In unbound log I noticed the following message, which was already reported in #585.
unbound[1:0] error: Could not open logfile /dev/stdout: Permission denied
I fixed it in the upcoming image.
@Adorfer
I think the checkmk agent condemns the problem, if you deactivate the checkmk monitoring there is no [timeout] <defunct>
.
disabling of check_mk agent is not an option here. i can just ask for a modification of the agent. What do you propose?
at the moment i am executing in the crontab:
0 /6 root docker restart $(docker ps|grep mailcowdockerized_unbound|cut -c252-|tr -d " ")
(without the number of zombies is still skyrocketing, rendering the system unresponsive sooner or later
if there is a smarter ways to handle this, please let me know.
This issue has been automatically marked as stale because it has not had recent activity. It will be closed if no further activity occurs. Thank you for your contributions.
issue was resolved somewhat around end of 2018, after pulling/updating beginning of 2019-01 it disappeared. (the zig-zag before was due to the cron-ed restart of the dnsresolver (unbound) container.)
If anybody likes to drill down to the exact commit, fixing the issue: Feel free to feed me instruction how to test. But for now i will be closing the issue.
Strange.
But I have never seen it happening anyway. So..
If anybody likes to drill down to the exact commit, fixing the issue: Feel free to feed me instruction how to test. But for now i will be closing the issue.
It wasn't mailcow, the problem was caused by the check_mk agent. After an update of the agent everything was ok. https://mathias-kettner.de/check_mk-werks.php?edition_id=enterprise&branch=master&version=1.6.0i1&werk_search=docker
In Deutsch "wer misst misst mist" :-)
I see on a vm (ubuntu18.04LTS, 2C, around 5GB RAM) a near constant rate of threads increasing like 2k/24h.

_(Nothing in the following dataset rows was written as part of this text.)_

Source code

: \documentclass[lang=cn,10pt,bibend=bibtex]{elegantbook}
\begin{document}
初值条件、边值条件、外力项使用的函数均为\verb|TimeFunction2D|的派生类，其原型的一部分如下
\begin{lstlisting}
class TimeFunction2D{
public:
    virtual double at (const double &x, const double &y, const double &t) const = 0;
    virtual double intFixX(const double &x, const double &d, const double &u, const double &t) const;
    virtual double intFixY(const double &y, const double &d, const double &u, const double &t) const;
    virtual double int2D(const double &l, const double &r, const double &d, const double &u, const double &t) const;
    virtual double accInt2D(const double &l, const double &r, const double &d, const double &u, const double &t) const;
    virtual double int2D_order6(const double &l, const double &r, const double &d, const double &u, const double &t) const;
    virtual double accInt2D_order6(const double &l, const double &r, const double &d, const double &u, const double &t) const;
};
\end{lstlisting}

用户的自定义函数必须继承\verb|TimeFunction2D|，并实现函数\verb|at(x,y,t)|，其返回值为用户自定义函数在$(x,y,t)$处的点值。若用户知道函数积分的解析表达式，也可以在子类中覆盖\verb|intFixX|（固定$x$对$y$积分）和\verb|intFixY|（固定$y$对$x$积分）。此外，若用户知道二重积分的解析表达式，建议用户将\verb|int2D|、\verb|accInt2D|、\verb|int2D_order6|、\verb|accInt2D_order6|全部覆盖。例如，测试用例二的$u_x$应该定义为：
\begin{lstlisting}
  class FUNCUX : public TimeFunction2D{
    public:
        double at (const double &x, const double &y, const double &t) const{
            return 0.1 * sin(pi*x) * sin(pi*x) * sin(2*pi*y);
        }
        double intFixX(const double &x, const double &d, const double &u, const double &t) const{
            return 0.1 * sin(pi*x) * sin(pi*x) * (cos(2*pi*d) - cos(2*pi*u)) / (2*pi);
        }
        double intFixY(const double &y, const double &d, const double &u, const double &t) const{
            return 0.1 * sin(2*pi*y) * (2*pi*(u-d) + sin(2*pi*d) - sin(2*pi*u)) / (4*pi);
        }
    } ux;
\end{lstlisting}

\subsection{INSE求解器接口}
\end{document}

plus a number of zombie-processes (e.g. "There are 272 zombie processes." after 15h uptime) in the end the system is rendered unresponsive (like "no web login for users" + "ssh login takes minutes")
Restarting of the VM cures the effekt, but i like to find the trigger/cause.
(running update.sh today did not change the behaviour.)
What kind of debug information should be provided?